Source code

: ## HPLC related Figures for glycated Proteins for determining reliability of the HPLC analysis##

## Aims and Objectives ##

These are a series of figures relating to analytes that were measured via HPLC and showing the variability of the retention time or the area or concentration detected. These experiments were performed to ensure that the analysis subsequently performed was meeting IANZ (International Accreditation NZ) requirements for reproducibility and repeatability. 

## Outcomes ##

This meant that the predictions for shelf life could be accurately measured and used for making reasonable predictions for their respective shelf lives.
★ ★ ★ ★ ★ ★ ★
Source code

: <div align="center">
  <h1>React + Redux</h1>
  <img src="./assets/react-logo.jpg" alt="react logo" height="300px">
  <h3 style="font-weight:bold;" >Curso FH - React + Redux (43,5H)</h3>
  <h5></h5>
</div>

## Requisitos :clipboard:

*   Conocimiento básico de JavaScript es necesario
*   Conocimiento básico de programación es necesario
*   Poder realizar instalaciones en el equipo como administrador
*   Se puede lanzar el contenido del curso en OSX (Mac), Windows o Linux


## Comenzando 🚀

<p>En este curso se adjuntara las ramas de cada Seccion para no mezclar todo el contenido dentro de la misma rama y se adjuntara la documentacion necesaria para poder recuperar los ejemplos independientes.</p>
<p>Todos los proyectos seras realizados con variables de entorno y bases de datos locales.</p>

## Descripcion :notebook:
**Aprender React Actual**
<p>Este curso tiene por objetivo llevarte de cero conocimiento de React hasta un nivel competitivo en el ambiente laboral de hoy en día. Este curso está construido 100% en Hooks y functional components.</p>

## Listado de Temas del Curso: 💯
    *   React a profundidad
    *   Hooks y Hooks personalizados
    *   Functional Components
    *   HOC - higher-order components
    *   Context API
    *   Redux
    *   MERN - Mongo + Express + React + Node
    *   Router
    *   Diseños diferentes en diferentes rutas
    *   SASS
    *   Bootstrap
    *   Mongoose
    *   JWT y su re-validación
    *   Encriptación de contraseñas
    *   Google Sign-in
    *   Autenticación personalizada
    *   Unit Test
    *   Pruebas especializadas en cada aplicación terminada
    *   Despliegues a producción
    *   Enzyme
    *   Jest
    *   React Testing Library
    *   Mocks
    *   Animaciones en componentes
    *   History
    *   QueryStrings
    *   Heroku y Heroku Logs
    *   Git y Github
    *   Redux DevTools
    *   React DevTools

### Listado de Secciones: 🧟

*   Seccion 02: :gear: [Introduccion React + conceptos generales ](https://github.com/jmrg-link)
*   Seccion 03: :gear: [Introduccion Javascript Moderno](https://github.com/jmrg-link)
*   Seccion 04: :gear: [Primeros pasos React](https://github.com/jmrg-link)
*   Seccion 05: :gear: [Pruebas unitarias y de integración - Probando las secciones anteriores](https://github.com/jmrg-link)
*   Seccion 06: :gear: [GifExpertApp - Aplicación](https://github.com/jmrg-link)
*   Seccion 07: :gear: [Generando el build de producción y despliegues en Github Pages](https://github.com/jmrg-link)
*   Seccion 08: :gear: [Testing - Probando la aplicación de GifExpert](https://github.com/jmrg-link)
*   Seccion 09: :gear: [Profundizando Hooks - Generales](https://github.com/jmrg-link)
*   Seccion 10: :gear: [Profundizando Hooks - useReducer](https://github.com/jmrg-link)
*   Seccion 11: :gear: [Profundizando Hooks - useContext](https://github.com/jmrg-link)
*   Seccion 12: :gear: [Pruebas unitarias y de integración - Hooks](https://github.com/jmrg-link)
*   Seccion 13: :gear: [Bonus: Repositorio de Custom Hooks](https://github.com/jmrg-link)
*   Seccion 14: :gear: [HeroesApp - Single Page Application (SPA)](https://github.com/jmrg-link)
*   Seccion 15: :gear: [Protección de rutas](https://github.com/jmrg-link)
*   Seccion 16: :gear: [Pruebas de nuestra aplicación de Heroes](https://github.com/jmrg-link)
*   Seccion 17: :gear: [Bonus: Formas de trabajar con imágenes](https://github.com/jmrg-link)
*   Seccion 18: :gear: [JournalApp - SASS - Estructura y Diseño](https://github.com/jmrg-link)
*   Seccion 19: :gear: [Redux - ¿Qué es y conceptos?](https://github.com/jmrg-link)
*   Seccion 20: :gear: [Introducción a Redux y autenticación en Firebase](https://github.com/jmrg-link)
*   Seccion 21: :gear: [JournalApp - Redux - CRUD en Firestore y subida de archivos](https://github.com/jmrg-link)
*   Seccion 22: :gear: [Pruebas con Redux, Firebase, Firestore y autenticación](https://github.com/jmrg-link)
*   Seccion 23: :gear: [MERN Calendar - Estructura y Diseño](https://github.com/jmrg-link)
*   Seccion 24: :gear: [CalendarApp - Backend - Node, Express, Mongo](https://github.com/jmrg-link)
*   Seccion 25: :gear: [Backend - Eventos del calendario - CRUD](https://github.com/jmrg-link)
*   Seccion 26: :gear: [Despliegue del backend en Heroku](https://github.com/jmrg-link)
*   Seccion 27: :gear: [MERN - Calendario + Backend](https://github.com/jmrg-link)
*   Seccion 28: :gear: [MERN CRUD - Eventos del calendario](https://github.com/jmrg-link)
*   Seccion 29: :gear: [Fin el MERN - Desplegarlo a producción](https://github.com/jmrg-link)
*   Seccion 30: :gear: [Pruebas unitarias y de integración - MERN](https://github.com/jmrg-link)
★ ★ ★ ★ ★ ★ ★
Action item: Where does the word "producción" show up in the material? Copy out each line that has it.

Expected answer:
    *   Despliegues a producción
*   Seccion 07: :gear: [Generando el build de producción y despliegues en Github Pages](https://github.com/jmrg-link)
*   Seccion 29: :gear: [Fin el MERN - Desplegarlo a producción](https://github.com/jmrg-link)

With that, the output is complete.